### INFORMATION
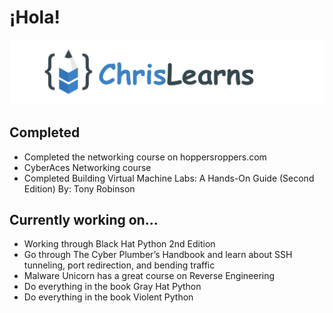 # ¡Hola!

![Chris Drain's Logo](https://github.com/ChrisDrainOP/ChrisDrainOP/blob/main/githubChrisLearnsV2.png?raw=true)

## Completed
- Completed the networking course on hoppersroppers.com
- CyberAces Networking course
- Completed Building Virtual Machine Labs: A Hands-On Guide (Second Edition) By: Tony Robinson

## Currently working on...
- Working through Black Hat Python 2nd Edition
- Go through The Cyber Plumber’s Handbook and learn about SSH tunneling, port redirection, and bending traffic
- Malware Unicorn has a great course on Reverse Engineering
- Do everything in the book Gray Hat Python
- Do everything in the book Violent Python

### ABOUT THIS TASK
Make an exact copy of every entry above, minus the images.

### EXERCISE RESULT
 # ¡Hola!

![Chris Drain's Logo](https://github.com/ChrisDrainOP/ChrisDrainOP/blob/main/githubChrisLearnsV2.png?raw=true)

## Completed
- Completed the networking course on hoppersroppers.com
- CyberAces Networking course
- Completed Building Virtual Machine Labs: A Hands-On Guide (Second Edition) By: Tony Robinson

## Currently working on...
- Working through Black Hat Python 2nd Edition
- Go through The Cyber Plumber’s Handbook and learn about SSH tunneling, port redirection, and bending traffic
- Malware Unicorn has a great course on Reverse Engineering
- Do everything in the book Gray Hat Python
- Do everything in the book Violent Python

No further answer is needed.